Preheat the fan oven to 170°C. Toast the almonds on a tray in the oven for 10 minutes until golden-brown, remove, and allow to cool completely. Use an electric chopper to chop very finely, mix together with the coriander, salt and pepper in a bowl. In a second bowl, mix the soya milk and coconut oil. Dip the cauliflower florets into the soya milk/coconut oil mixture first, then coat with the almond mixture until fully covered. Place them next to each other a baking tray lined with baking paper. Set the rest of the almond mixture to one side for the pesto. Place an ovenproof bowl filled with water on the baking tray, and cook together with the cauliflower for approx. 30 mins. until golden-brown.


Use a high-power mixer to blend the rest of the almond mixture (there should be at least 50 g) with all of the other ingredients to make a smooth pesto. Refrigerate.
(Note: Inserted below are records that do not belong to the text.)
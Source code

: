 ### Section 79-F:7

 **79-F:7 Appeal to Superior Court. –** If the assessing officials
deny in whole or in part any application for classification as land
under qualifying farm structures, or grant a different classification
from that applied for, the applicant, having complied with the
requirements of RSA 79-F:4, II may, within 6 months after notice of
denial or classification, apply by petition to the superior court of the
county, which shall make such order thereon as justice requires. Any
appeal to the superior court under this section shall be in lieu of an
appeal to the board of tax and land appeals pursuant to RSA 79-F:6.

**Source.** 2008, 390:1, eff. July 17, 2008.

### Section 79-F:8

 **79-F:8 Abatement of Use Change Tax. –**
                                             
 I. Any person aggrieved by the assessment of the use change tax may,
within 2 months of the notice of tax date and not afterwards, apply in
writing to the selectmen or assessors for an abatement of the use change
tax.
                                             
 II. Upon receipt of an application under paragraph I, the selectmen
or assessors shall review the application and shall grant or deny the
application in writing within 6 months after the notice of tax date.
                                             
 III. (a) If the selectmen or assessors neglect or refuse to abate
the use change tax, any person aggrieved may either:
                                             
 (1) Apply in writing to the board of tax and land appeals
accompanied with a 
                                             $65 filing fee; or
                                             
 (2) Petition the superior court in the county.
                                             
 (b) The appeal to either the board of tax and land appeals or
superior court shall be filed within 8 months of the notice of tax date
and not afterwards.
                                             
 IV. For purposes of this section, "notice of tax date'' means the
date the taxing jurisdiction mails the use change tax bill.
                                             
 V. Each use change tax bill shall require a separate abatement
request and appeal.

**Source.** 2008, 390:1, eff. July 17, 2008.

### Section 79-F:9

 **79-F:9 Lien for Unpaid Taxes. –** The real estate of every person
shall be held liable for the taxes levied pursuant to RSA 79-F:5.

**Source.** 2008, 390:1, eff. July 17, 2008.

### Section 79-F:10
Shave the celery into long, thin strips using a peeler and place in a bowl. Add the avocado, corn kernels and lime juice to the celery, season, and mix everything carefully.

Tortillas & serving

Heat the corn tortillas in the oven for 5-7 mins. (a little longer or shorter depending on whether you want them crispy or soft). Spread a little pesto onto the tortillas, place a good handful of salad and a few pieces of cauliflower on top, garnish with fresh coriander leaves and chicory, and finally drizzle over a little more pesto.

Good to know
Tip: You can find white corn, white corn meal, and ready-to-eat white corn tortillas in larger towns in shops that specialize in South American or Mexican products. Larger supermarkets have now also started stocking ready-to-eat white corn tortillas. Yellow corn tortillas can also be used if need be.